What Additional Insured Means
When you add someone as additional insured, your liability coverage extends to protect them for claims arising from your work. They can access your policy for defense and indemnity when your operations create claims that involve them.
This is a form of risk transfer. Rather than relying on their own insurance when your work creates problems, they can use yours.
Why Clients Require It
Direct Access to Coverage
Additional insureds can tender claims directly to your carrier. They don't have to sue you first, then wait for your insurance to respond. This is faster and simpler for everyone.
Defense Costs
Your policy provides legal defense for additional insureds when they're named in suits arising from your work. Legal fees add up quickly. Having your policy pay means they don't have to.
Risk Transfer
Rather than self-insuring exposure from your work, clients transfer that risk to your policy. This is standard practice and expected in commercial construction.
Types of Additional Insured Coverage
Ongoing Operations
Covers claims that arise while you're actively working on a project. Most common form.
Completed Operations
Covers claims that arise after your work is finished. Critical for construction because defects often don't manifest until later. Many contracts specifically require completed operations AI coverage.
Common Endorsement Forms
CG 20 10
Standard ongoing operations endorsement. Widely used and accepted.
CG 20 37
Completed operations endorsement. Adds protection after project completion.
CG 20 38
Combined form attempting to address both. May have limitations depending on specific version.
Blanket Additional Insured
Automatically provides AI status to anyone required by written contract. Simplifies administration for contractors with multiple clients.
Limitations on Coverage
Additional insureds get coverage for claims arising from your work, not unlimited protection. Coverage doesn't apply to their own sole negligence. Claims unrelated to your operations aren't covered. Their intentional acts aren't covered.
The AI endorsement extends your coverage to protect them from your mistakes, not from their own.
Meeting Contract Requirements
Before signing contracts, review insurance requirements. Confirm your policy can provide required endorsements. Identify specific forms or language required.
When requesting endorsements, provide the exact legal entity name to be added. Include project information if the endorsement is project-specific. Allow processing time, typically a few business days.
Certificate Compliance
Your certificate of insurance should show additional insured status, reference specific endorsement numbers, and note whether completed operations is included.
Make sure your agent understands exactly what you need. Vague requests lead to incorrect certificates.
Cost Considerations
Additional insured endorsements are usually included at no extra charge. Blanket endorsements may have modest fees. The real cost is that claims paid to additional insureds reduce your available limits.
Common Questions
Does adding someone as additional insured cost extra?

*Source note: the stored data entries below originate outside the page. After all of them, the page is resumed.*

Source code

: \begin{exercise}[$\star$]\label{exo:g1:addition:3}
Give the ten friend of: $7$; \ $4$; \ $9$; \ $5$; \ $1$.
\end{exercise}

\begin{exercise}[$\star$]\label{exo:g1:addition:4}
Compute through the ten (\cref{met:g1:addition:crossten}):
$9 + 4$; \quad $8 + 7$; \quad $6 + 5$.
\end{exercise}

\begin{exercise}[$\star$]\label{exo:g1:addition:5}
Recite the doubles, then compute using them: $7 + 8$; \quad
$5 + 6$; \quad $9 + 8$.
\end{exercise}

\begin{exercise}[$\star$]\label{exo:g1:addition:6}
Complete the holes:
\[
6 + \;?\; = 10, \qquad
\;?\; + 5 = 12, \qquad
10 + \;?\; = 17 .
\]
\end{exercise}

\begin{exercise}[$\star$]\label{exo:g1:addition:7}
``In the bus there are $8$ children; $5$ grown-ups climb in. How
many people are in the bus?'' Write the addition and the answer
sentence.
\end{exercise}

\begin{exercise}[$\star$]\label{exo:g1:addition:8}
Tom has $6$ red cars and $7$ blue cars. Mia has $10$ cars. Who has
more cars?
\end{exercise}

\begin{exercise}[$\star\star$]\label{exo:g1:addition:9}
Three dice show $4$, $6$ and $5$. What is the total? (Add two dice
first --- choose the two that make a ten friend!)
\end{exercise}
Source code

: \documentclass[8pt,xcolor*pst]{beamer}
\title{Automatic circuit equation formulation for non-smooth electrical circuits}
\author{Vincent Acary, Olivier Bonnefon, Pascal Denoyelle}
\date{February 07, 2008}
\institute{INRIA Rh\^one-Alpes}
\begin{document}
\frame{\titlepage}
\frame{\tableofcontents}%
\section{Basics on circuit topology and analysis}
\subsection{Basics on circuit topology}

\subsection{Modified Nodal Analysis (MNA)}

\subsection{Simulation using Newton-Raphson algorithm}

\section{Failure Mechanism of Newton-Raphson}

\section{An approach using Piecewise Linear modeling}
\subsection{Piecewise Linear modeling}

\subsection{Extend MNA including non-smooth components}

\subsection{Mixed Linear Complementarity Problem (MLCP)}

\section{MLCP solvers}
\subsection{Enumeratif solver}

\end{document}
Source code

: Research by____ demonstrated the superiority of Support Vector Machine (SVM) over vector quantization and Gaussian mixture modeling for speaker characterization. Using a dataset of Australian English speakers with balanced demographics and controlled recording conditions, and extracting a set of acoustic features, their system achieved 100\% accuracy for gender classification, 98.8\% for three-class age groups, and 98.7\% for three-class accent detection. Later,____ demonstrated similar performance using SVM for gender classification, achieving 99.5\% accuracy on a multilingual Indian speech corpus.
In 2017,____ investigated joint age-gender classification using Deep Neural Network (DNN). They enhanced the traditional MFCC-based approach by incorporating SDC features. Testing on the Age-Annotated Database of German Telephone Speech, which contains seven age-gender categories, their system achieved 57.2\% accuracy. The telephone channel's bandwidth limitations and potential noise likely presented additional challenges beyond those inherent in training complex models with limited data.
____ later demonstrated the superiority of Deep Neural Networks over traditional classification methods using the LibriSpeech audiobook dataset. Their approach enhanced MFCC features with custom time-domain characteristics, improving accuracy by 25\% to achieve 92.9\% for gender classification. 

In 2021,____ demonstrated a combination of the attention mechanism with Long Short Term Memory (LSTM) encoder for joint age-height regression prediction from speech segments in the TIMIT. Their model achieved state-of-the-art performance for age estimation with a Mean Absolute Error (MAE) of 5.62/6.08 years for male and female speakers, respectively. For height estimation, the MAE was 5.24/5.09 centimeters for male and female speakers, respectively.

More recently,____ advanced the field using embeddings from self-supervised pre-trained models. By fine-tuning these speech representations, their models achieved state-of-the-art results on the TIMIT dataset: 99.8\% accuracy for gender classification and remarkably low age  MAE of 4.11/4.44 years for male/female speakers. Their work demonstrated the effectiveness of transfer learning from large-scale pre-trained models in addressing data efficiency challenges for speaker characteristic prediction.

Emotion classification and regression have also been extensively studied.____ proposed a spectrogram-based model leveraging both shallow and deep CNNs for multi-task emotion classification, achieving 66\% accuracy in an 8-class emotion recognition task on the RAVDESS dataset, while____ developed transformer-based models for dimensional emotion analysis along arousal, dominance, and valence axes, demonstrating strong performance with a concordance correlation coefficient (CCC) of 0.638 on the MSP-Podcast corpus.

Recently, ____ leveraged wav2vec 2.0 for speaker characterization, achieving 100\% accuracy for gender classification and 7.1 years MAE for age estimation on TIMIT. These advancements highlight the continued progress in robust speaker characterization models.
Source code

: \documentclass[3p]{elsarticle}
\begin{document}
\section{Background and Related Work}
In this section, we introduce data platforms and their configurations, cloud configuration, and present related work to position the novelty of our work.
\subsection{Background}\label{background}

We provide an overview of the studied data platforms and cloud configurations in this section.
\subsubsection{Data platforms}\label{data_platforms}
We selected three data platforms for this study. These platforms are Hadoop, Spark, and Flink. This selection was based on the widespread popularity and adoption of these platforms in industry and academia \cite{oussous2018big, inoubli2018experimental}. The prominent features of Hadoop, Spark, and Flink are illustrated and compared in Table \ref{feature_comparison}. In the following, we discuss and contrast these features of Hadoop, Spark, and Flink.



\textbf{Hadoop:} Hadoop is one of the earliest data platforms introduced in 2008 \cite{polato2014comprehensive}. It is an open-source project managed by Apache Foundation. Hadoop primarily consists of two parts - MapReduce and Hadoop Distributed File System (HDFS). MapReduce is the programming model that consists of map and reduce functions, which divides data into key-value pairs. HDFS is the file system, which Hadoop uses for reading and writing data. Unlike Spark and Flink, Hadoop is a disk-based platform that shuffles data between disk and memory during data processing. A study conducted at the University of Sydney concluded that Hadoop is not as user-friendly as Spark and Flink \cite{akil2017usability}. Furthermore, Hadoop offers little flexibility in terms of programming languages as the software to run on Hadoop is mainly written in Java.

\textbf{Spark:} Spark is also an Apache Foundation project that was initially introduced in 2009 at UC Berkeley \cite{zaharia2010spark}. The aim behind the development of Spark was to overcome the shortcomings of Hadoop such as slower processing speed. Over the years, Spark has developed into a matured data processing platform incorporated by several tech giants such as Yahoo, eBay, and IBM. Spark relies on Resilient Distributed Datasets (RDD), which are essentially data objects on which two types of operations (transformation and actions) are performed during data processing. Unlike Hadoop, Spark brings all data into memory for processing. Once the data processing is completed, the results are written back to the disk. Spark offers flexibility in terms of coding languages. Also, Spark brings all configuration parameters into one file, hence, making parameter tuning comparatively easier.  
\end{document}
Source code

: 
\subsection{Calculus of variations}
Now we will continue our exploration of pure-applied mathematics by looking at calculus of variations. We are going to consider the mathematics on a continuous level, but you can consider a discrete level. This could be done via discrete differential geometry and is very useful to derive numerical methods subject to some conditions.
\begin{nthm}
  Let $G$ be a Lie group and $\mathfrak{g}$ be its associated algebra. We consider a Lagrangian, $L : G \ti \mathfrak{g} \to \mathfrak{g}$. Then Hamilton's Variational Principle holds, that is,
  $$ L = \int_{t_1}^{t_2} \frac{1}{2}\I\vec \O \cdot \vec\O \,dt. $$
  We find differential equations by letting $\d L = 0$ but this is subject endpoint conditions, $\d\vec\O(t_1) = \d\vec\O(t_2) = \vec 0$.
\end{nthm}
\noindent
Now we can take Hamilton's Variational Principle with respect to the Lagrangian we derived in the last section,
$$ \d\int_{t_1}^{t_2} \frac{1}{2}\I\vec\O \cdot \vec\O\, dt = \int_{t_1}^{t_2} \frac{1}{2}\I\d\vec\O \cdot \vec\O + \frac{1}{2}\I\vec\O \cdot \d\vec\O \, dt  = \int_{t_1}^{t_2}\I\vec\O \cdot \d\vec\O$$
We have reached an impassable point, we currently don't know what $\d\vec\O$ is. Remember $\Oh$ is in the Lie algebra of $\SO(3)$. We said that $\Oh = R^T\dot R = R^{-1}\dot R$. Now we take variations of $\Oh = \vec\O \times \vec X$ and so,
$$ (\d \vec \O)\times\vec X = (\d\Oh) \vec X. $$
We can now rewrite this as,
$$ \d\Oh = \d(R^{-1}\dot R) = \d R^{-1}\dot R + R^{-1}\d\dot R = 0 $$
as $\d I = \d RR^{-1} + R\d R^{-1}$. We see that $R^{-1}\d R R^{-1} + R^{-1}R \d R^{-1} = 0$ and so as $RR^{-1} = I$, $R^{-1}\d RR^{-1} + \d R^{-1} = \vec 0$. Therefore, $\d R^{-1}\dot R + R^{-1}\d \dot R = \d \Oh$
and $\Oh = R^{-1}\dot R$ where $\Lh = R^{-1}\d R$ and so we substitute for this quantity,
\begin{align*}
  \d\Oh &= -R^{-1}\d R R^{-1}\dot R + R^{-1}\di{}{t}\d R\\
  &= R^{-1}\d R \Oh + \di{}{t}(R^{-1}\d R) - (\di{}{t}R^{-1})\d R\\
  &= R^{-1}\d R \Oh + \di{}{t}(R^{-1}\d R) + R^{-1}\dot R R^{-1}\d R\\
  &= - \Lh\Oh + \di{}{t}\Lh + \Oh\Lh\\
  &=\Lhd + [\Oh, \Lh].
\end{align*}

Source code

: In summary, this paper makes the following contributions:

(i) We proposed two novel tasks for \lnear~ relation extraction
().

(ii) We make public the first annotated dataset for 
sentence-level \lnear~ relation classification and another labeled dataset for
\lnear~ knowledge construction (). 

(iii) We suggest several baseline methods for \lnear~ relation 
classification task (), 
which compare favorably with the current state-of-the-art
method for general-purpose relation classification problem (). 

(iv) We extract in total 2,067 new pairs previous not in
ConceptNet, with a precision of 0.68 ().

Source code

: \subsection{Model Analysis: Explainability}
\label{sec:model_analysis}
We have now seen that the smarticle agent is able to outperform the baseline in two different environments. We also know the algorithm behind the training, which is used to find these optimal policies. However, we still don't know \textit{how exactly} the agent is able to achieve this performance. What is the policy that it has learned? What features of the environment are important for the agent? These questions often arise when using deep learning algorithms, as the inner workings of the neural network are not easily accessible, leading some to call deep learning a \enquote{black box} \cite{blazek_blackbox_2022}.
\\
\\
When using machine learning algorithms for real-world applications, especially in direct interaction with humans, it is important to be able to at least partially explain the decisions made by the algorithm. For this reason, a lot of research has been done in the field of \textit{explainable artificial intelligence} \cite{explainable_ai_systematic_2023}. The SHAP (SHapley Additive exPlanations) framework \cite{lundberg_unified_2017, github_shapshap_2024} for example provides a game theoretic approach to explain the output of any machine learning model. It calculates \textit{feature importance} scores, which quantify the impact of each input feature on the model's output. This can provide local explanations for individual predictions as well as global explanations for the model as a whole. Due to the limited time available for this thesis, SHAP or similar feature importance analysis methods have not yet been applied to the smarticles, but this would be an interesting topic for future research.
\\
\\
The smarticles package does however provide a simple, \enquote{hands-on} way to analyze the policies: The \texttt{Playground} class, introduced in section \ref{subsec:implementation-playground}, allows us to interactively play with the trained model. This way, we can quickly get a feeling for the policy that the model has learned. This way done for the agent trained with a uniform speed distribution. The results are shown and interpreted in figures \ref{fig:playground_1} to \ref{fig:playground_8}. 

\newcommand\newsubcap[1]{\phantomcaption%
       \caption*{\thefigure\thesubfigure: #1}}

Usually no direct charge. Blanket endorsements may have small fees. The premium impact is typically negligible.
Can I limit additional insured coverage?
Your policy language controls what coverage additional insureds receive. Blanket endorsements often have built-in limitations that protect you.
What if I can't meet a contract's AI requirements?
Negotiate with the client, or consider whether the contract is worth pursuing. Don't sign agreements you can't comply with. That creates breach of contract exposure on top of everything else.